Monday, February 24, 2014

Love notes

Sometimes when I'm having a bad day and I'm more inclined to be grumpy than happy and optimistic, I find reminders, like this one. Out of the blue, planted her by sweet little fingers and delightful heart. I find little notes like this often, though I never know when or where they will pop up. They ALWAYS make my smile. And yes, I save them. Every. Single. One.


I found this a couple of months ago. I look at it every day. It reminds me that I am loved, and to me that is one of the most powerful feelings in the Universe. I am loved. I am loved. I am loved. {I'm just letting that soak in!}

It's a great thing to know that someone loves you, it's just as wonderful to be able to say that "I love myself". That's not conceited, narcissistic or vain. It's vital to living an authentic life. 

I've been lambasted for who I am, how I am and even what I believe. I am deeply sensitive and emotional. I feel, perceive and intuit easily. At times, this has felt like a curse, but I know now, that it is not. I do cry at the drop of a hat, when I am pissed off or I feel that emotions so deeply that this is the fastest "outlet of release". I cry for the pain of others, but I also cry when I see other people succeed. Truth: I've tried to suppress my emotions because it tends to make other people so damned uncomfortable.......and I can't do that anymore. It's not who I am.

You see, I have a heart, I have a huge, amazing HEART. It not only does it's job with the blood and oxygen, it delivers LOVE, in all forms, straight through my veins. I've thought that if I were to only operate with my mind, things would be a lot easier. But I'd miss the experience of how notes like this one make me feel. I'd miss the joy and laughter of my kids and how it feels when one of them grabs me and hugs me, especially when I didn't ask for one of them to. I'd miss that feeling of deep gratitude I have when I connect with friends who love, support and accept me, unconditionally. I'd miss the sweeping emotions of relief when I completed a difficult goal. Everyday, I'm seeing my sensitivity as a gift. 

I've spent a lot of years suppressing my heart, trying to keep it confined, because let's face it, when emotions begin to bubble and boil, not everyone knows how to handle it (including me, at times). That kind of LOVE is scary, wild and out of control. We fear giving our hearts away to others because..... who knows if we'll ever get them back? 
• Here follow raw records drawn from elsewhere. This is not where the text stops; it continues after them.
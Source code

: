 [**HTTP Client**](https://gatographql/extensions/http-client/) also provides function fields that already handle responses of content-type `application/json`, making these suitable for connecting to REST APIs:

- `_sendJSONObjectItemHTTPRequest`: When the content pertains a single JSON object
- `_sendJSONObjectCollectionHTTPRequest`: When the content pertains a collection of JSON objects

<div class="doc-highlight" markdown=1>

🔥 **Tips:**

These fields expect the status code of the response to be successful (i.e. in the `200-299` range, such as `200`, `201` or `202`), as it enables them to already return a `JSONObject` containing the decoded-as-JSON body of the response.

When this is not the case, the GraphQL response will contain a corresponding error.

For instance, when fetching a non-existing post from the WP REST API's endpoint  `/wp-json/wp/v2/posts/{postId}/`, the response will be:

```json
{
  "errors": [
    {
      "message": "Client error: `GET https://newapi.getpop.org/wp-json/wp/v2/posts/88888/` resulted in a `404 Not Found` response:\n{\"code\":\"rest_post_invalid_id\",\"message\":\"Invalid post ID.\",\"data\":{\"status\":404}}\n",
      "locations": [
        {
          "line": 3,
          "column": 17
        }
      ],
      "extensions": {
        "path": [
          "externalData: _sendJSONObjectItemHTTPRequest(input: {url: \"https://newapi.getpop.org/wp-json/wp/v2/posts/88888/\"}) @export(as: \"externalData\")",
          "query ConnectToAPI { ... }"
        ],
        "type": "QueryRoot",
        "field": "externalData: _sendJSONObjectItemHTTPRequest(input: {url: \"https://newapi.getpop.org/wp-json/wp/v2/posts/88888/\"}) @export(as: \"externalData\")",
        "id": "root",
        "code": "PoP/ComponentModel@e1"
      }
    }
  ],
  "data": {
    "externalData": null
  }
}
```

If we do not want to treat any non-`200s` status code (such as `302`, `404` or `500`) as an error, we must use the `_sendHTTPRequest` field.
We shouldn't worry though. What we give away not only comes back, it multiplies. The heart is a muscle and the more we use it, the stronger it gets. The more cardio we put it through, the faster it beats. The same holds true for love and gratitude: the more we love, the more expanded our experiences of love becomes. 

For a long time, I've pushed love away; not just the love of other people, but love for myself too. I've compared myself to others. I've tried to be stronger and tougher, less sensitive, less emotional, less vulnerable. What I realize is that spending time trying to make everything that is ME go away is......exhausting. I've given my heart permission to feel however it needs and wants to feel and so what's here is a wide open, expansive freedom. I'm not here to judge, control or fix anyone (myself included). As one of my favorite authors, Dr. Dain Heer shares, "You can't have gratitude and judgement at the same time. You can either be grateful or have judgement: they don't co-exist. Which would you choose?" Gratitude is what I choose, ALL THE WAY BABY!

So here I am, raising the white flag. I give. I get it. I have a heart. I'm going to cry. I'm going to feel emotions so deeply, they cut me like a knife. Rejection sucks and it will most likely bring me to my knees, but it won't kill me. Finding out some situations just aren't going to work to will make my heart feel like it is being torn into bits and yet, every aspect of destruction lends itself to a new creation. The heart regenerates itself. Love repairs. Blood keeps pumping. Oxygen keeps circulating. Love repairs..........

So I have to wonder....... if I can feel this much pain, then my heart certainly has the capacity to feel even greater joy? And what happens if I just open my heart a little more every day? What experiences are ready to show up when I'm willing to live from this place, letting my heart, not my mind lead me? I have a feeling, it's going to be different, in an amazing ways. I'm ready to find out. Care to join me?